## Data for review
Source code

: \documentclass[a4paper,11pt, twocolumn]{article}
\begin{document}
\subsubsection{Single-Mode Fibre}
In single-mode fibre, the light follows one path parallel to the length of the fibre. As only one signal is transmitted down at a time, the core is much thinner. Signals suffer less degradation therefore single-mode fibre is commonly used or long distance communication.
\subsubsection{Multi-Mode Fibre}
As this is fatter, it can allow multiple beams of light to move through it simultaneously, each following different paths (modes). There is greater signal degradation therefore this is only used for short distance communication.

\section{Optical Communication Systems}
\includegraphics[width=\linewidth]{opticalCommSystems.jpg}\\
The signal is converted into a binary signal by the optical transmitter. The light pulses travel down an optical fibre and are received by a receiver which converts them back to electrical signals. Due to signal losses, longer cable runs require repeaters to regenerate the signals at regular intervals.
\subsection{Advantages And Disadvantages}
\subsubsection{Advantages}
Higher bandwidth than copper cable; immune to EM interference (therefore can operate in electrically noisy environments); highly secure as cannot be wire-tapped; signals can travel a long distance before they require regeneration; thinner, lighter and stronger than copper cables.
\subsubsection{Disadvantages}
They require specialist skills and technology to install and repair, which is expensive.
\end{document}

--

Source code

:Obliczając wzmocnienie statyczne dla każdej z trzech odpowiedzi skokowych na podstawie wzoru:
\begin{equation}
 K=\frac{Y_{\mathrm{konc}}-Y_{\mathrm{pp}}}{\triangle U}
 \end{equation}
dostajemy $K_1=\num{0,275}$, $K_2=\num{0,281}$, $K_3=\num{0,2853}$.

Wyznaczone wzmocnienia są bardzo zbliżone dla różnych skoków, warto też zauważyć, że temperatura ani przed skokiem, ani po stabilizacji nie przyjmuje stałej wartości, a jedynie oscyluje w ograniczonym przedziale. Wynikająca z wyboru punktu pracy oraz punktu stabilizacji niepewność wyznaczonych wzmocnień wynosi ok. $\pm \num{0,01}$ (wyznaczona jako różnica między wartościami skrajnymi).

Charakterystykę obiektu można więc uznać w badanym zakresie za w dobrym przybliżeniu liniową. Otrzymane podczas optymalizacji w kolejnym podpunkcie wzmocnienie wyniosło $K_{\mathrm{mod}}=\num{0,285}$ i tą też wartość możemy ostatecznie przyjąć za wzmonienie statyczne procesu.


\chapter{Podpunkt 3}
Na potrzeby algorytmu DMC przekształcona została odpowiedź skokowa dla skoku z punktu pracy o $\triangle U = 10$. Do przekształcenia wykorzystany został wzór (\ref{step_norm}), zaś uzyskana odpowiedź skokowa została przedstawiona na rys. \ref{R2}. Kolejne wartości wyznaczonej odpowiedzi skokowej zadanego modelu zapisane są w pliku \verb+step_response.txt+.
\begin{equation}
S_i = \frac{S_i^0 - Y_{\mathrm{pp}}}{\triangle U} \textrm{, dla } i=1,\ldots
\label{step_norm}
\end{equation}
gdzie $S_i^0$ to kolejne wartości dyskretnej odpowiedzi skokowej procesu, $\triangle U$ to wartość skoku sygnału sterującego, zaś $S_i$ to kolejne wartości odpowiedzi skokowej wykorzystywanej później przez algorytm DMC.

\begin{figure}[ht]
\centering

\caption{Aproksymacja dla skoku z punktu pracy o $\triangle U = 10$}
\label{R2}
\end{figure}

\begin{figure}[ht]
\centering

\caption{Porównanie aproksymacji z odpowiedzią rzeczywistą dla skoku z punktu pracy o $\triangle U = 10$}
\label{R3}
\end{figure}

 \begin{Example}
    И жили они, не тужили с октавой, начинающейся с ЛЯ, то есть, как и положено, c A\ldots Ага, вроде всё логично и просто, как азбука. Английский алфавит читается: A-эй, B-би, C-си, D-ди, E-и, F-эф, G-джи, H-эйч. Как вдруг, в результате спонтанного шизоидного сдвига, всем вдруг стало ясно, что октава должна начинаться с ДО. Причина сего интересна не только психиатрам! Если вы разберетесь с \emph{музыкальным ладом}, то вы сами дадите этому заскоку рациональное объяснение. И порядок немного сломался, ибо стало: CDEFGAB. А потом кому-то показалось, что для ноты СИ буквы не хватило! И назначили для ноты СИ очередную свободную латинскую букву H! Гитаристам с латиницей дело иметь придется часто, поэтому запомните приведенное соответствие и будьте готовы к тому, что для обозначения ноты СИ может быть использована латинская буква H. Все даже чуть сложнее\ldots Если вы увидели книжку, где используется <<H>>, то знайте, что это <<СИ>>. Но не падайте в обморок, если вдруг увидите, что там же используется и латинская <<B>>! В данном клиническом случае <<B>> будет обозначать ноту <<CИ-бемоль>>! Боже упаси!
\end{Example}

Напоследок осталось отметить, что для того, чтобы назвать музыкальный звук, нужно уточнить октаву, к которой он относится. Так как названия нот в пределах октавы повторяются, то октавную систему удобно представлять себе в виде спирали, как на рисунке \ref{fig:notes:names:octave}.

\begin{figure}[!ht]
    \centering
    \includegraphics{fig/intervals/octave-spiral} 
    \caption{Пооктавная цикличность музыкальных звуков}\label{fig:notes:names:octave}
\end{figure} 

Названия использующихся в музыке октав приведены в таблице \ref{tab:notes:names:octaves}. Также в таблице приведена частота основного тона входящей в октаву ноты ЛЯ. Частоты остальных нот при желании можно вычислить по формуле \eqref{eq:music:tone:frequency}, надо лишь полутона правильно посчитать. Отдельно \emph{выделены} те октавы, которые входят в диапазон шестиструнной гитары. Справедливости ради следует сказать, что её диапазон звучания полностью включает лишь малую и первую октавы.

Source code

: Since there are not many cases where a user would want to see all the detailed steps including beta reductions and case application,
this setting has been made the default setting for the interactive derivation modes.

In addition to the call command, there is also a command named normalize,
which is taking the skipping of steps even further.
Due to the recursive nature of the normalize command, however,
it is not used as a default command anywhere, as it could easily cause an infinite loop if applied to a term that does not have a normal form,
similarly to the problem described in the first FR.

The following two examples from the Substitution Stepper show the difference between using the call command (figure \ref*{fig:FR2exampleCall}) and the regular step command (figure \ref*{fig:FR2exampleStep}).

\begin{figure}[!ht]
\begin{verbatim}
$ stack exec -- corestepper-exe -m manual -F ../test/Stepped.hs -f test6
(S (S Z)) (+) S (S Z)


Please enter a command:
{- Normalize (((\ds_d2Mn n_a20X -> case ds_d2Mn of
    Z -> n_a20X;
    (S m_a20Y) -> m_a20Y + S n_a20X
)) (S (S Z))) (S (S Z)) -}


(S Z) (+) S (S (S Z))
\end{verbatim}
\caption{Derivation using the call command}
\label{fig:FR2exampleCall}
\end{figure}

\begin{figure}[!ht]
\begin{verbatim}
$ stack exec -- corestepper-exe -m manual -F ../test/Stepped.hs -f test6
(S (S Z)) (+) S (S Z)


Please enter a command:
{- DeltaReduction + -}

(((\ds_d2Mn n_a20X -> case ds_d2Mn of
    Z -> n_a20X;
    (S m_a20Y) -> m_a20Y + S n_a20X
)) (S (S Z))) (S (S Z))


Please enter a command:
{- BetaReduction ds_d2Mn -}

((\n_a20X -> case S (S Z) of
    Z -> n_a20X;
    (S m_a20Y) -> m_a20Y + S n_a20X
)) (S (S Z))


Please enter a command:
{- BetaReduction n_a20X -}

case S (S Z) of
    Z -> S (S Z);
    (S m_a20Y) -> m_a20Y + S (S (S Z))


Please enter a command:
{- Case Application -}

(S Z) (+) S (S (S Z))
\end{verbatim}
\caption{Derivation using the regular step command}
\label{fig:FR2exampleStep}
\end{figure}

## Work instruction
State how many lines in the records contain the string "only". Give the number with no words around it.

## Solution below
2